Его начальник штаба, профессор Академии, обладал всеми достоинствами ученого, военного, знатока тактических приемов и стратегических решений. Начальник штаба был богат опытом военно-исторической науки и любил находить черты сходства и различия в операциях, которые проводили армии, с другими сражениями XX и XIX веков. Он обладал умом живым и не склонным к догме. Он высоко оценивал способность германского генералитета к маневру, подвижность фашистской пехоты и умение их авиации взаимодействовать с наземными войсками. Его удручало отступление наших армий, синяя стрела, казалось ему, была направлена в его собственное сердце русского военного.
Начальник оперативного отдела штаба мыслил категориями военной топографии. Для него единственной реальностью являлись квадраты двухкилометровки, и он всегда точно помнил, сколько листов карты было сменено на его столах, какие дефиле прочерчены синим и красным карандашом. Война, казалось ему, шла на картах, ее вели штабы. Синие стрелы движения германских моторизованных колонн, выходившие на флангах советских армий, казалось ему, двигались по математическим законам масштабов и скоростей. В этом движении он не видел иных закономерностей, кроме геометрических.
Самым спокойным человеком был молчаливый дивизионный комиссар Чередниченко. «Солдатский Кутузов», – прозвали его. В самые раскаленные часы боев вокруг этого неторопливого, медленного человека с задумчивым, немного грустным лицом создавалась атмосфера необычайного спокойствия. Его насмешливые лаконичные реплики, его острые, крепкие словца часто повторялись и вспоминались.
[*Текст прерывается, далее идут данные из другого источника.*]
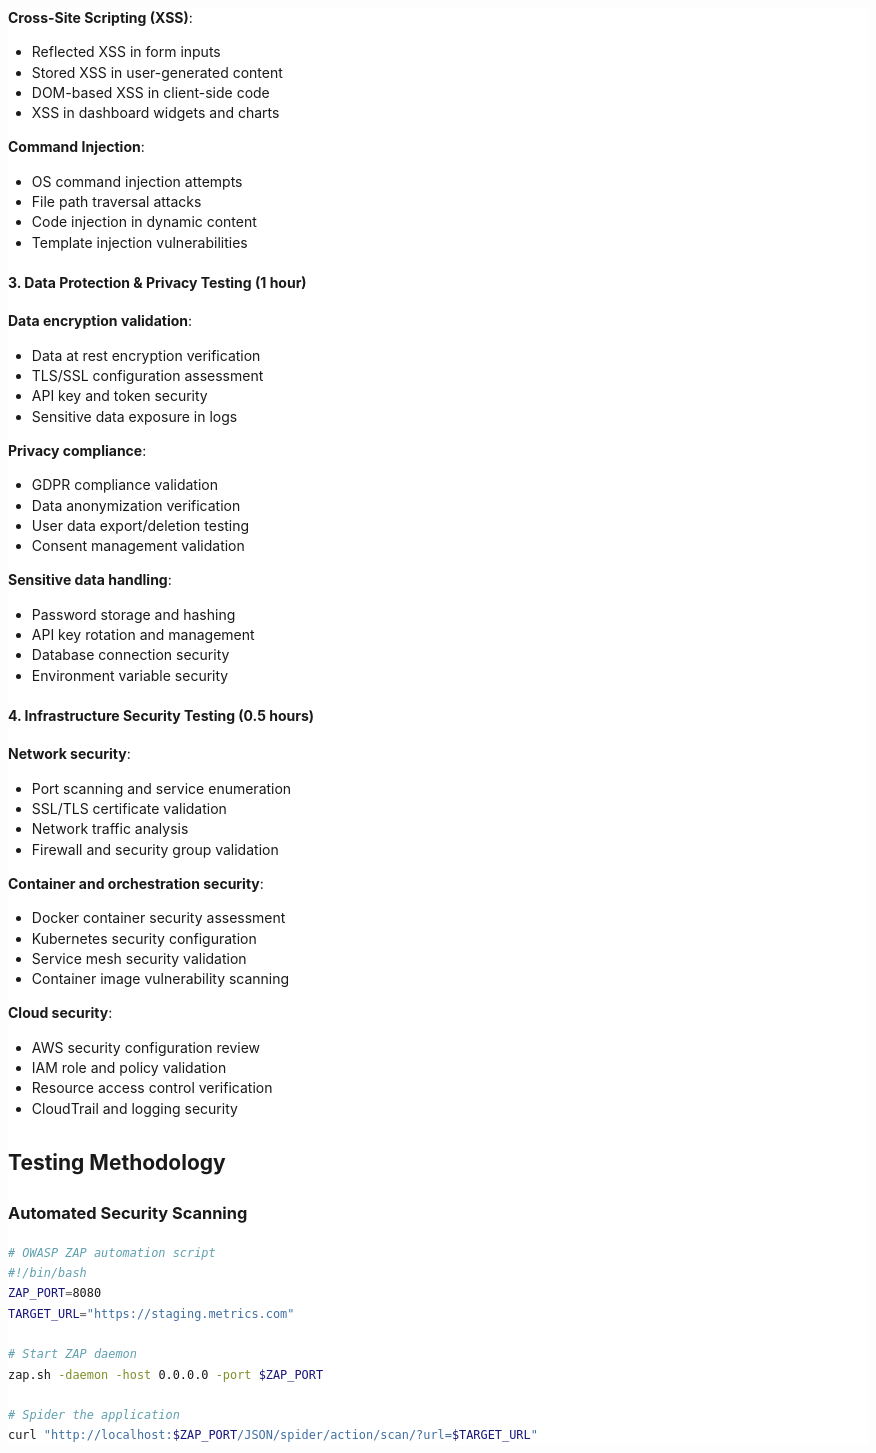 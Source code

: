 **Cross-Site Scripting (XSS)**:
- Reflected XSS in form inputs
- Stored XSS in user-generated content
- DOM-based XSS in client-side code
- XSS in dashboard widgets and charts

**Command Injection**:
- OS command injection attempts
- File path traversal attacks
- Code injection in dynamic content
- Template injection vulnerabilities

#### 3. Data Protection & Privacy Testing (1 hour)
**Data encryption validation**:
- Data at rest encryption verification
- TLS/SSL configuration assessment
- API key and token security
- Sensitive data exposure in logs

**Privacy compliance**:
- GDPR compliance validation
- Data anonymization verification
- User data export/deletion testing
- Consent management validation

**Sensitive data handling**:
- Password storage and hashing
- API key rotation and management
- Database connection security
- Environment variable security

#### 4. Infrastructure Security Testing (0.5 hours)
**Network security**:
- Port scanning and service enumeration
- SSL/TLS certificate validation
- Network traffic analysis
- Firewall and security group validation

**Container and orchestration security**:
- Docker container security assessment
- Kubernetes security configuration
- Service mesh security validation
- Container image vulnerability scanning

**Cloud security**:
- AWS security configuration review
- IAM role and policy validation
- Resource access control verification
- CloudTrail and logging security

## Testing Methodology

### Automated Security Scanning
```bash
# OWASP ZAP automation script
#!/bin/bash
ZAP_PORT=8080
TARGET_URL="https://staging.metrics.com"

# Start ZAP daemon
zap.sh -daemon -host 0.0.0.0 -port $ZAP_PORT

# Spider the application
curl "http://localhost:$ZAP_PORT/JSON/spider/action/scan/?url=$TARGET_URL"

```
Все хорошо знали его широкоплечую, коренастую фигуру, он часто прогуливался, медленно, задумчиво попыхивая трубкой, либо сидел на скамейке и, немного нахмурив лоб, думал, и всякому командиру и бойцу становилось веселей на душе, когда видели они этого скуластого человека с прищуренными глазами и нахмуренным лбом, с короткой трубкой во рту.
Во время доклада начальника штаба Чередниченко сидел, опустив голову, и нельзя было понять, слушает он внимательно или задумался. Лишь один раз он встал, подошел к начальнику штаба, посмотрел на карту.
После доклада командующий начал задавать вопросы генералу и полковнику и поглядывал на дивизионного комиссара, ожидая, когда он примет участие в обсуждении. Полковник каждый раз вынимал из кармана гимнастерки вечную ручку, пробовал перо на ладони, затем снова прятал, а через мгновение опять вынимал ее, пробовал острие на ладони. Чередниченко наблюдал за ним. Командующий прохаживался по залу, и паркет скрипел под его тяжелыми шагами. Лицо Еремина хмурилось, – движение немецких танков шло в обход левого фланга одной из его армий.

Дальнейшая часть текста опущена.